Product data becomes the execution layer

Akeneo's NRF-adjacent message was complementary: agentic commerce only works if product data is structured, governed and activatable at speed.

In its Winter Release announcement, Romain Fouache, CEO of Akeneo, stated: "The new era of commerce is defined by AI-mediated interactions that move faster than human teams can manually track." He added: "Velocity isn't about rushing with AI; it's about the institutional confidence to execute at the pace the market now demands."

Akeneo is explicitly translating that thesis into its products. The release introduces an Akeneo Digital Showroom, a Stripe Agentic Commerce Suite partnership, a native Server integration with the open-source Model Context Protocol (MCP) from OpenAI, and Custom Components—designed to reduce the lag between product enrichment and activation as autonomous agents play a larger role in the buying journey.

Fouache's "what it means" warning is stark, and will resonate with retail leaders who have spent years under-investing in product content and data governance. He said: "In this new economy, your product data is no longer just a description; it is your brand's frontline salesperson. If that data isn't structured, trusted, and instantly accessible to AI models, your brand effectively ceases to exist in the autonomous buying funnel." 

Why this matters in 2026

Taken together, these two, different narratives suggest a more grounded post-NRF reality for all retailers and brands.

First, agentic commerce is rapidly becoming an integration-and-measurement problem, not a conversational user interface problem.
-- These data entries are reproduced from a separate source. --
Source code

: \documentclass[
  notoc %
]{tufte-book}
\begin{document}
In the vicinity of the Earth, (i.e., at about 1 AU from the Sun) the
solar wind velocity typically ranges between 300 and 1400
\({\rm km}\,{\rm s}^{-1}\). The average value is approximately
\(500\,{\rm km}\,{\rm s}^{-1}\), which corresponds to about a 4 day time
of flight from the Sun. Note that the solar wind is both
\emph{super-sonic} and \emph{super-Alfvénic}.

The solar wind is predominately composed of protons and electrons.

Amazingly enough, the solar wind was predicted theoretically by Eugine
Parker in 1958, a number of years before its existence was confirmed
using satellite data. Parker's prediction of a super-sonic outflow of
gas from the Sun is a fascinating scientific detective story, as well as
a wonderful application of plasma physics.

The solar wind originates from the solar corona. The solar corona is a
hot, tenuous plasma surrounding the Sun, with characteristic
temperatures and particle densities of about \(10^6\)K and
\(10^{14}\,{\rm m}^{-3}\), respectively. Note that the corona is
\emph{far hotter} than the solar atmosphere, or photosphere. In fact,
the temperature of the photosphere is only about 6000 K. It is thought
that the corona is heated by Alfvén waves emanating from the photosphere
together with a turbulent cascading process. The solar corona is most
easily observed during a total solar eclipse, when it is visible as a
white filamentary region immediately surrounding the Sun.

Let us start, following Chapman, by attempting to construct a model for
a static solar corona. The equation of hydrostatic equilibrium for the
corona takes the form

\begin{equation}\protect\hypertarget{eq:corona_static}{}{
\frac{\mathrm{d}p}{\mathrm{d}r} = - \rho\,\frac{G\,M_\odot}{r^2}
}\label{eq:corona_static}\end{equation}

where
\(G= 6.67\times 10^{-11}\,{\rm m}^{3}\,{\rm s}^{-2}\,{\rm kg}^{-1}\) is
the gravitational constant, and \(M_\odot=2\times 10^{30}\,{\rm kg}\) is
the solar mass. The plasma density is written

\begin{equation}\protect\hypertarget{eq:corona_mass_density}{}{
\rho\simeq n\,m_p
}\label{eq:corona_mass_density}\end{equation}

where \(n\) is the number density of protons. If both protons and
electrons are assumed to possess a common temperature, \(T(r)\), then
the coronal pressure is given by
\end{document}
EnviveAI is arguing for a unified outcome layer that can learn from behaviour and tune actions in real time.

Second, PIM is being redefined as part of AI’s governance infrastructure. Akeneo is effectively claiming that the organisations with the cleanest product truth—and the fastest execution loop—will be the ones that remain "discoverable" and "buyable" when AI agents, not humans, are the primary navigation layer.

Both hint at the next standards debate that will shape vendor roadmaps: interoperability among emerging commerce protocols (e.g., Google's Universal Commerce Protocol and MCP).

Even without betting on a single standard, the direction of travel is clear: retailers will want agents that plug into existing stacks, work through application programming interfaces (APIs), and prove impact against specific outcomes—conversion, revenue per visitor, returns reduction, customer satisfaction—rather than "engagement" in abstracted agentic outcomes.